It's been an exciting season for us and it's about to get even more exciting. On December 12th & 13th, we'll be performing our holiday concert and recording a live holiday CD. If you're going to be in Nashville on either of those dates, you won't want to miss this. Here's where you can purchase tickets:

News Flash:
Nashville in Harmony is submitting an application to perform at the Presidential Inauguration in January. If any of you in the blogosphere have some pull (and I know you're out there!) put in a good word for us!

Change is not only on our lips, but in our hearts and minds. Nashville in Harmony is modeling effective, lasting change in one of the most conservative states in the nation. I'm so very proud to be a part of this group.

Friday, November 7


I perused the shelves of the Cheatham County Library today. They have more books on NASCAR than they do poetry.

Something must be done.

Spotlight On Fall

Even the smallest of saplings takes center stage with its multi-hued costume.

Monday, November 3

Quiet Solitude

The surface of the lake captures what the eye sees,
what the lense cannot.
A Sunday morning walk with Mocha.
Each footstep drawing me closer to a place of quiet solitude.

Autumnal Awe

The Dogwood tree, their leathery-white blooms in spring create the illusion of stratus clouds floating in the understory of the forest. I doubly adore them for the brilliant red berries they produce in the fall. From a distance, berries are shielded by the curvature of the leaves. If you stop and look up, the explosion of color against a clear blue sky is manna.

Saturday, November 1


twine connects then and now
mental dental floss
playing tug-o-war with the psyche
a little cat-and-mouse
with consciousness

twine, whose strands are twisted rays of light
pierce the fog of perception

rays of light diffused
by confusion and fear
eventually return
to a linear state of clarity
connecting then and now

into a taught line of truth
each end waiting
to be undone

Thursday, October 30

Throwing You a Curve Ball

Hormones may be getting the best of me. For the past couple of weeks, I've been stomping around, huffing, puffing, crying and peeing in everyone's Wheaties. At the rate I am consuming pie, it won't be long before I'm moving up a size or two in blue jeans.

So now it's your turn, my stealth readership. I know you're there. I can hear you breathing. I can see your muddy shoe prints on my blog after you've sneaked in during the middle of the night and slipped out through the backdoor without so much as a howdy. BTW, whoever took the last Diet Coke out of the fridge is going to pay...BIG.

We all have a lot on our minds and let's be honest, 1/2 of you stopped reading after the first sentence. I was going to post an articulate, well-researched rant about the state of whatever state we are in as a country right now, but I gotta tell ya, I'm too tired and cranky to put that much work into it, so you're getting bullet with it.

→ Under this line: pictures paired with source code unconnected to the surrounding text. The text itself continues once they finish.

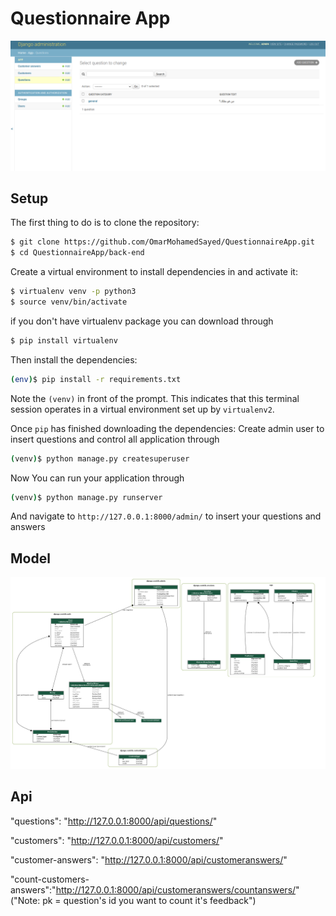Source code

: # Questionnaire App
![Admin Dashboard](../assets/djangodashboard.png)
## Setup

The first thing to do is to clone the repository:

```sh
$ git clone https://github.com/OmarMohamedSayed/QuestionnaireApp.git
$ cd QuestionnaireApp/back-end
```

Create a virtual environment to install dependencies in and activate it:

```sh
$ virtualenv venv -p python3
$ source venv/bin/activate

```
if you don't have virtualenv package you can download through
```sh
$ pip install virtualenv

```
Then install the dependencies:

```sh
(env)$ pip install -r requirements.txt
```
Note the `(venv)` in front of the prompt. This indicates that this terminal
session operates in a virtual environment set up by `virtualenv2`.

Once `pip` has finished downloading the dependencies:
Create admin user to insert questions and control all application through
```sh
(venv)$ python manage.py createsuperuser
```

Now You can run your application through
```sh
(venv)$ python manage.py runserver
```
And navigate to `http://127.0.0.1:8000/admin/`
to insert your questions and answers

## Model 
![Questionaire UML](../assets/questionnaire_app.png)

## Api

"questions": "http://127.0.0.1:8000/api/questions/"

"customers": "http://127.0.0.1:8000/api/customers/"

"customer-answers": "http://127.0.0.1:8000/api/customeranswers/"

"count-customers-answers":"http://127.0.0.1:8000/api/customeranswers/countanswers/<pk>" 
 ("Note: pk = question's id you want to count it's feedback")
 
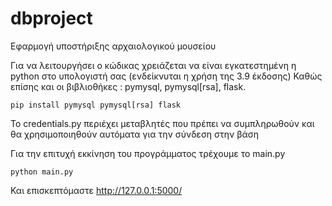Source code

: # dbproject
Εφαρμογή υποστήριξης αρχαιολογικού μουσείου

Για να λειτουργήσει ο κώδικας χρειάζεται να είναι εγκατεστημένη η python στο υπολογιστή σας (ενδείκνυται η χρήση της 3.9 έκδοσης)
Καθώς επίσης και οι βιβλιοθήκες :   pymysql, pymysql[rsa], flask. 
```
pip install pymysql pymysql[rsa] flask
```

Το credentials.py περιέχει μεταβλητές που πρέπει να συμπληρωθούν και θα χρησιμοποιηθούν αυτόματα για την σύνδεση στην βάση

Για την επιτυχή εκκίνηση του προγράμματος τρέχουμε το main.py
```
python main.py
```
Και επισκεπτόμαστε http://127.0.0.1:5000/
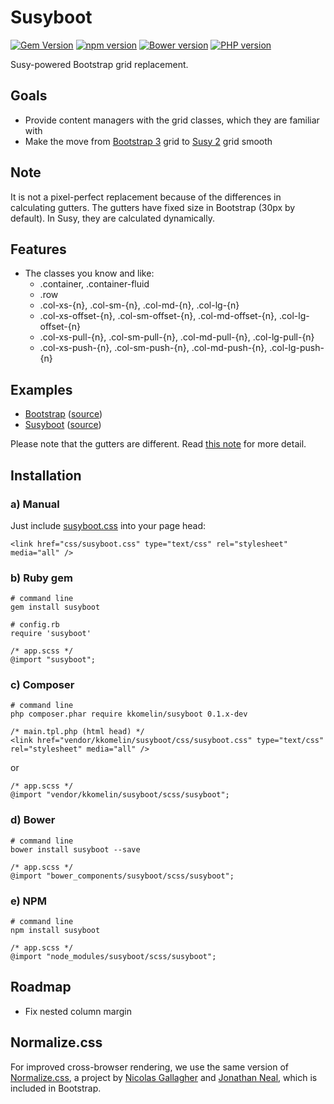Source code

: # Susyboot
[![Gem Version](https://badge.fury.io/rb/susyboot.svg)](https://badge.fury.io/rb/susyboot)
[![npm version](https://badge.fury.io/js/susyboot.svg)](https://badge.fury.io/js/susyboot)
[![Bower version](https://badge.fury.io/bo/susyboot.svg)](https://badge.fury.io/bo/susyboot)
[![PHP version](https://badge.fury.io/ph/kkomelin%2Fsusyboot.svg)](https://badge.fury.io/ph/kkomelin%2Fsusyboot)

Susy-powered Bootstrap grid replacement.

## Goals

- Provide content managers with the grid classes, which they are familiar with
- Make the move from [Bootstrap 3](http://getbootstrap.com/) grid to [Susy 2](http://susy.oddbird.net/) grid smooth

## Note

It is not a pixel-perfect replacement because of the differences in calculating gutters.
The gutters have fixed size in Bootstrap (30px by default). In Susy, they are calculated dynamically.

## Features

- The classes you know and like: 
  - .container, .container-fluid
  - .row 
  - .col-xs-{n}, .col-sm-{n}, .col-md-{n}, .col-lg-{n}
  - .col-xs-offset-{n}, .col-sm-offset-{n}, .col-md-offset-{n}, .col-lg-offset-{n}
  - .col-xs-pull-{n}, .col-sm-pull-{n}, .col-md-pull-{n}, .col-lg-pull-{n}
  - .col-xs-push-{n}, .col-sm-push-{n}, .col-md-push-{n}, .col-lg-push-{n}

## Examples

- [Bootstrap](https://htmlpreview.github.io/?https://raw.githubusercontent.com/kkomelin/susyboot/master/examples/test_bootstrap.html) ([source](https://raw.githubusercontent.com/kkomelin/susyboot/master/examples/test_bootstrap.html))
- [Susyboot](https://htmlpreview.github.io/?https://raw.githubusercontent.com/kkomelin/susyboot/master/examples/test_susyboot.html) ([source](https://raw.githubusercontent.com/kkomelin/susyboot/master/examples/test_susyboot.html))

Please note that the gutters are different. Read [this note](#note) for more detail.

## Installation

### a) Manual

Just include [susyboot.css](https://raw.githubusercontent.com/kkomelin/susyboot/master/css/susyboot.css) into your page head:

```
<link href="css/susyboot.css" type="text/css" rel="stylesheet" media="all" />
```

### b) Ruby gem

```
# command line
gem install susyboot
```

```
# config.rb
require 'susyboot'
```

```
/* app.scss */
@import "susyboot";
```

### c) Composer

```
# command line
php composer.phar require kkomelin/susyboot 0.1.x-dev
```

```
/* main.tpl.php (html head) */
<link href="vendor/kkomelin/susyboot/css/susyboot.css" type="text/css" rel="stylesheet" media="all" />
```

or

```
/* app.scss */
@import "vendor/kkomelin/susyboot/scss/susyboot";
```

### d) Bower

```
# command line
bower install susyboot --save
```

```
/* app.scss */
@import "bower_components/susyboot/scss/susyboot";
```

### e) NPM

```
# command line
npm install susyboot
```

```
/* app.scss */
@import "node_modules/susyboot/scss/susyboot";
```


## Roadmap

- Fix nested column margin


## Normalize.css

For improved cross-browser rendering,
we use the same version of [Normalize.css](http://necolas.github.io/normalize.css/),
a project by [Nicolas Gallagher](https://twitter.com/necolas)
and [Jonathan Neal](https://twitter.com/jon_neal), which is included in Bootstrap.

1. All you conservatives and liberals...shut up, stop stealing each others yard signs and get your ass to your local polling place and vote.

2. If you've already voted, way to go Skippy, but you're not done. Call/text/email, IM/etc... ALL of your friends, relatives, co-workers, bar buddies, neighbors, I mean EVERYONE on your list and encourage them to vote. Don't take NO for an answer and don't let anyone slide with an excuse. Gas up the car and shuttle people to and from the polls if you have to.

3. So what if they are voting for the other guy. We've gotten so damn apathetic and cynical about voting, only 64% of people eligible to vote pulled the lever during the 2004 presidential election. This means 36% of you were sitting on your couch with your hand in a bag of Doritos (or worse) watching TV. I promise you whatever you're watching will be resurrected in reruns, on your TiVo or YouTube. Get up, find your car keys, drive to your polling place and vote.

4. Speaking of voting...let me remind you that you are NOT voting for Obama or McCain. Those are the names you'll see on the ballot, but DO NOT BE FOOLED. You are voting for the political platform of the party supporting the candidate. matter what you think of the choices, when they get into office, everything they do will be driven by the party platform.

Oh, and don't wait until the last minute to read these manifestos, they've got some heft and if you're like me, will need to take a breather now and again for a glass of wine and the throwing of something breakable when you realize what you have/haven't been voting for.

Here's a link to the Democratic Party Platform and here's the Republican. You're welcome.

5. When all is said and done on November 5th, we will still be neighbors. These are folks you will need to turn to in a time of crisis and I'm not talking about a cup of sugar. Learn to talk with (not to) each other on a human level without all the personal attacks and the voice raising and the sign stealing. That's nothing but school yard bully behavior we've learned from watching #43 in the White House and you're better than that, really you are.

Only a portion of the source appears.